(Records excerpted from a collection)
==*==

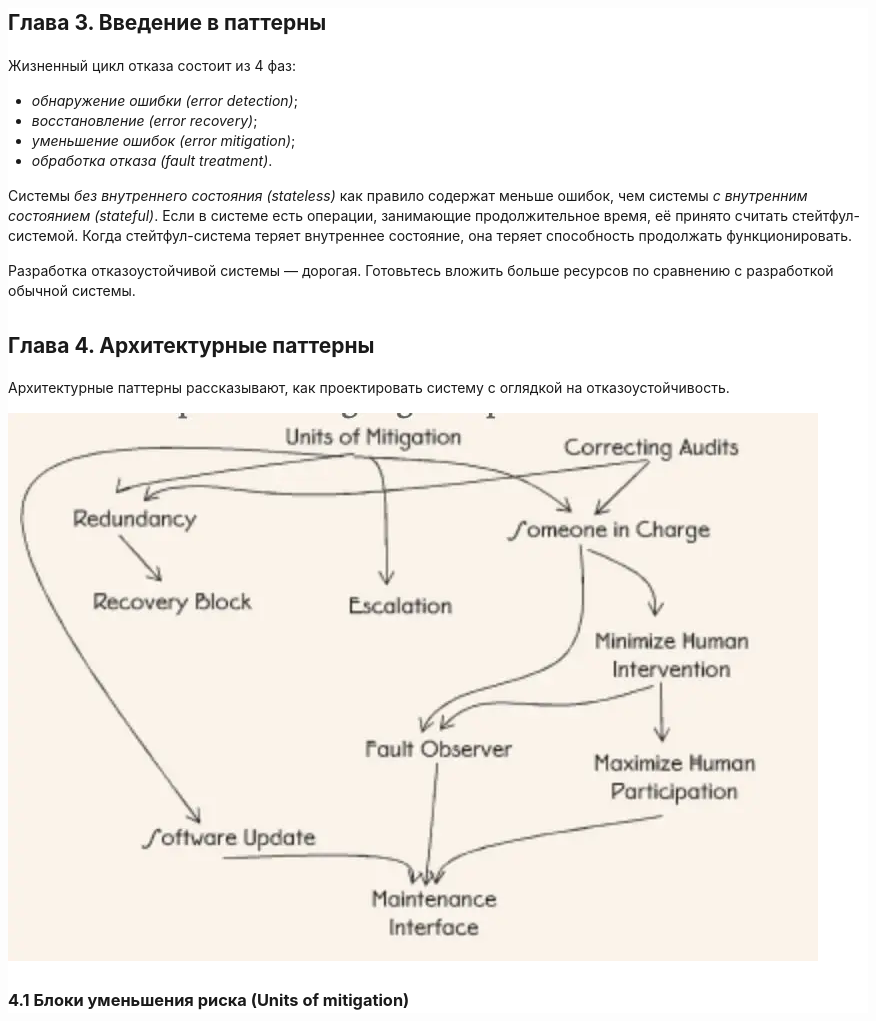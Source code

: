 ## Глава 3. Введение в паттерны

Жизненный цикл отказа состоит из 4 фаз:

- _обнаружение ошибки (error detection)_;
- _восстановление (error recovery)_;
- _уменьшение ошибок (error mitigation)_;
- _обработка отказа (fault treatment)_.

Системы _без внутреннего состояния (stateless)_ как правило содержат меньше ошибок, чем системы _с внутренним состоянием (stateful)_. Если в системе есть операции, занимающие продолжительное время, её принято считать стейтфул-системой. Когда стейтфул-система теряет внутреннее состояние, она теряет способность продолжать функционировать.

Разработка отказоустойчивой системы — дорогая. Готовьтесь вложить больше ресурсов по сравнению с разработкой обычной системы.

## Глава 4. Архитектурные паттерны

Архитектурные паттерны рассказывают, как проектировать систему с оглядкой на отказоустойчивость.

![Карта соотношения архитектурных паттернов](./patterns.webp)

### 4.1 Блоки уменьшения риска (Units of mitigation)
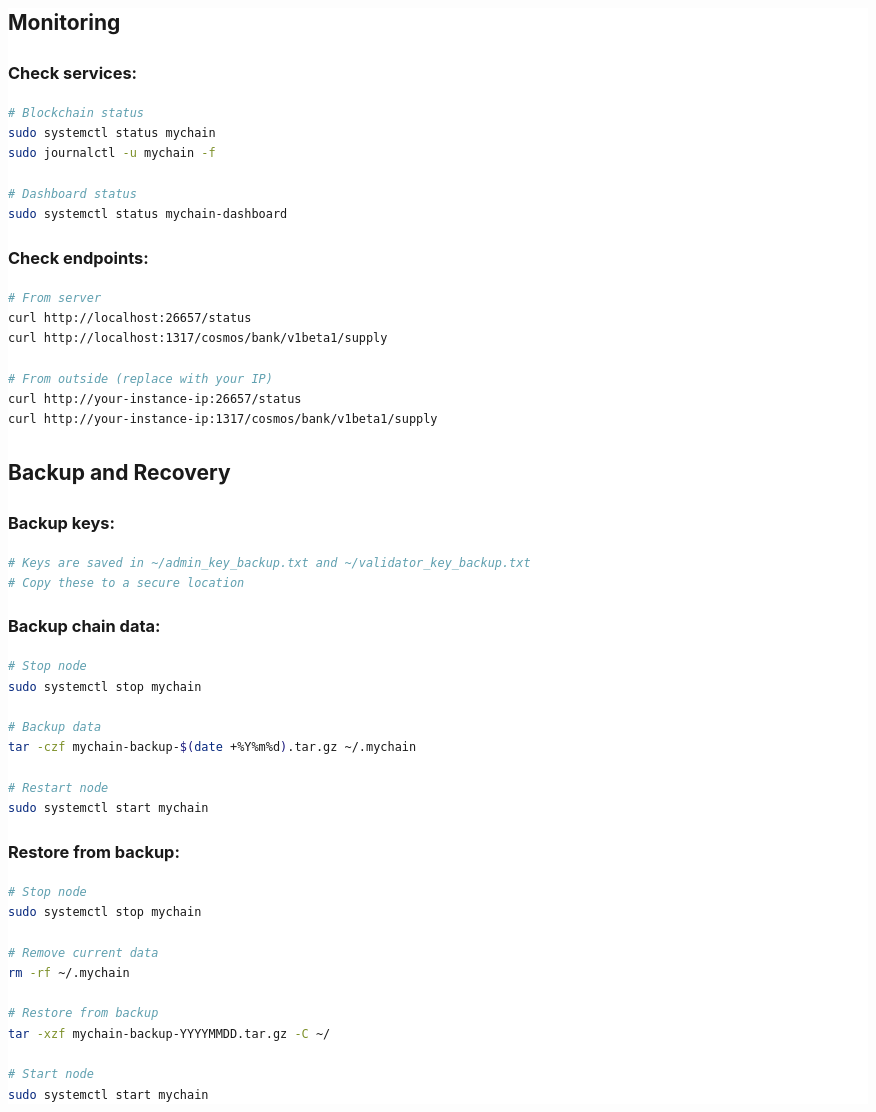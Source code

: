 ## Monitoring

### Check services:
```bash
# Blockchain status
sudo systemctl status mychain
sudo journalctl -u mychain -f

# Dashboard status  
sudo systemctl status mychain-dashboard
```

### Check endpoints:
```bash
# From server
curl http://localhost:26657/status
curl http://localhost:1317/cosmos/bank/v1beta1/supply

# From outside (replace with your IP)
curl http://your-instance-ip:26657/status
curl http://your-instance-ip:1317/cosmos/bank/v1beta1/supply
```

## Backup and Recovery

### Backup keys:
```bash
# Keys are saved in ~/admin_key_backup.txt and ~/validator_key_backup.txt
# Copy these to a secure location
```

### Backup chain data:
```bash
# Stop node
sudo systemctl stop mychain

# Backup data
tar -czf mychain-backup-$(date +%Y%m%d).tar.gz ~/.mychain

# Restart node
sudo systemctl start mychain
```

### Restore from backup:
```bash
# Stop node
sudo systemctl stop mychain

# Remove current data
rm -rf ~/.mychain

# Restore from backup
tar -xzf mychain-backup-YYYYMMDD.tar.gz -C ~/

# Start node
sudo systemctl start mychain
```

==*==

WORK INSTRUCTION: How many lines above contain the word "паттерны"? Answer with the number alone.

RESULT OF THE TASK: 3